### WHAT YOU HAVE TO DO
Pictures aside, copy every record word for word.

[Opening DATA SECTION section]

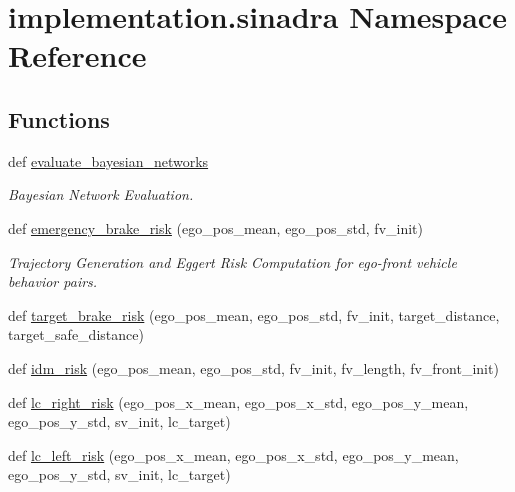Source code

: \hypertarget{namespaceimplementation_1_1sinadra}{}\section{implementation.\+sinadra Namespace Reference}
\label{namespaceimplementation_1_1sinadra}
\subsection*{Functions}
\begin{DoxyCompactItemize}
\item 
def \hyperlink{namespaceimplementation_1_1sinadra_a9c99c51967919cb8364efccda48af70d}{evaluate\+\_\+bayesian\+\_\+networks}
\begin{DoxyCompactList}\small\item\em Bayesian Network Evaluation. \end{DoxyCompactList}\item 
def \hyperlink{namespaceimplementation_1_1sinadra_ad13d5653e8d4562e522ead829bd36b39}{emergency\+\_\+brake\+\_\+risk} (ego\+\_\+pos\+\_\+mean, ego\+\_\+pos\+\_\+std, fv\+\_\+init)
\begin{DoxyCompactList}\small\item\em Trajectory Generation and Eggert Risk Computation for ego-\/front vehicle behavior pairs. \end{DoxyCompactList}\item 
def \hyperlink{namespaceimplementation_1_1sinadra_a84cc54d0f9eef0f6564b6af56315f3d9}{target\+\_\+brake\+\_\+risk} (ego\+\_\+pos\+\_\+mean, ego\+\_\+pos\+\_\+std, fv\+\_\+init, target\+\_\+distance, target\+\_\+safe\+\_\+distance)
\item 
def \hyperlink{namespaceimplementation_1_1sinadra_a28170a6db73e1acb09f5948771730bc4}{idm\+\_\+risk} (ego\+\_\+pos\+\_\+mean, ego\+\_\+pos\+\_\+std, fv\+\_\+init, fv\+\_\+length, fv\+\_\+front\+\_\+init)
\item 
def \hyperlink{namespaceimplementation_1_1sinadra_aefe0dcaa5197d1a117b6d457172c06bd}{lc\+\_\+right\+\_\+risk} (ego\+\_\+pos\+\_\+x\+\_\+mean, ego\+\_\+pos\+\_\+x\+\_\+std, ego\+\_\+pos\+\_\+y\+\_\+mean, ego\+\_\+pos\+\_\+y\+\_\+std, sv\+\_\+init, lc\+\_\+target)
\item 
def \hyperlink{namespaceimplementation_1_1sinadra_a82226ce32c07f60a683f77343f4ebfc4}{lc\+\_\+left\+\_\+risk} (ego\+\_\+pos\+\_\+x\+\_\+mean, ego\+\_\+pos\+\_\+x\+\_\+std, ego\+\_\+pos\+\_\+y\+\_\+mean, ego\+\_\+pos\+\_\+y\+\_\+std, sv\+\_\+init, lc\+\_\+target)

\end{DoxyCompactItemize}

[Closing DATA SECTION section]

### RESPONSE TO THE EXERCISE
Source code

: \hypertarget{namespaceimplementation_1_1sinadra}{}\section{implementation.\+sinadra Namespace Reference}
\label{namespaceimplementation_1_1sinadra}
\subsection*{Functions}
\begin{DoxyCompactItemize}
\item 
def \hyperlink{namespaceimplementation_1_1sinadra_a9c99c51967919cb8364efccda48af70d}{evaluate\+\_\+bayesian\+\_\+networks}
\begin{DoxyCompactList}\small\item\em Bayesian Network Evaluation. \end{DoxyCompactList}\item 
def \hyperlink{namespaceimplementation_1_1sinadra_ad13d5653e8d4562e522ead829bd36b39}{emergency\+\_\+brake\+\_\+risk} (ego\+\_\+pos\+\_\+mean, ego\+\_\+pos\+\_\+std, fv\+\_\+init)
\begin{DoxyCompactList}\small\item\em Trajectory Generation and Eggert Risk Computation for ego-\/front vehicle behavior pairs. \end{DoxyCompactList}\item 
def \hyperlink{namespaceimplementation_1_1sinadra_a84cc54d0f9eef0f6564b6af56315f3d9}{target\+\_\+brake\+\_\+risk} (ego\+\_\+pos\+\_\+mean, ego\+\_\+pos\+\_\+std, fv\+\_\+init, target\+\_\+distance, target\+\_\+safe\+\_\+distance)
\item 
def \hyperlink{namespaceimplementation_1_1sinadra_a28170a6db73e1acb09f5948771730bc4}{idm\+\_\+risk} (ego\+\_\+pos\+\_\+mean, ego\+\_\+pos\+\_\+std, fv\+\_\+init, fv\+\_\+length, fv\+\_\+front\+\_\+init)
\item 
def \hyperlink{namespaceimplementation_1_1sinadra_aefe0dcaa5197d1a117b6d457172c06bd}{lc\+\_\+right\+\_\+risk} (ego\+\_\+pos\+\_\+x\+\_\+mean, ego\+\_\+pos\+\_\+x\+\_\+std, ego\+\_\+pos\+\_\+y\+\_\+mean, ego\+\_\+pos\+\_\+y\+\_\+std, sv\+\_\+init, lc\+\_\+target)
\item 
def \hyperlink{namespaceimplementation_1_1sinadra_a82226ce32c07f60a683f77343f4ebfc4}{lc\+\_\+left\+\_\+risk} (ego\+\_\+pos\+\_\+x\+\_\+mean, ego\+\_\+pos\+\_\+x\+\_\+std, ego\+\_\+pos\+\_\+y\+\_\+mean, ego\+\_\+pos\+\_\+y\+\_\+std, sv\+\_\+init, lc\+\_\+target)

\end{DoxyCompactItemize}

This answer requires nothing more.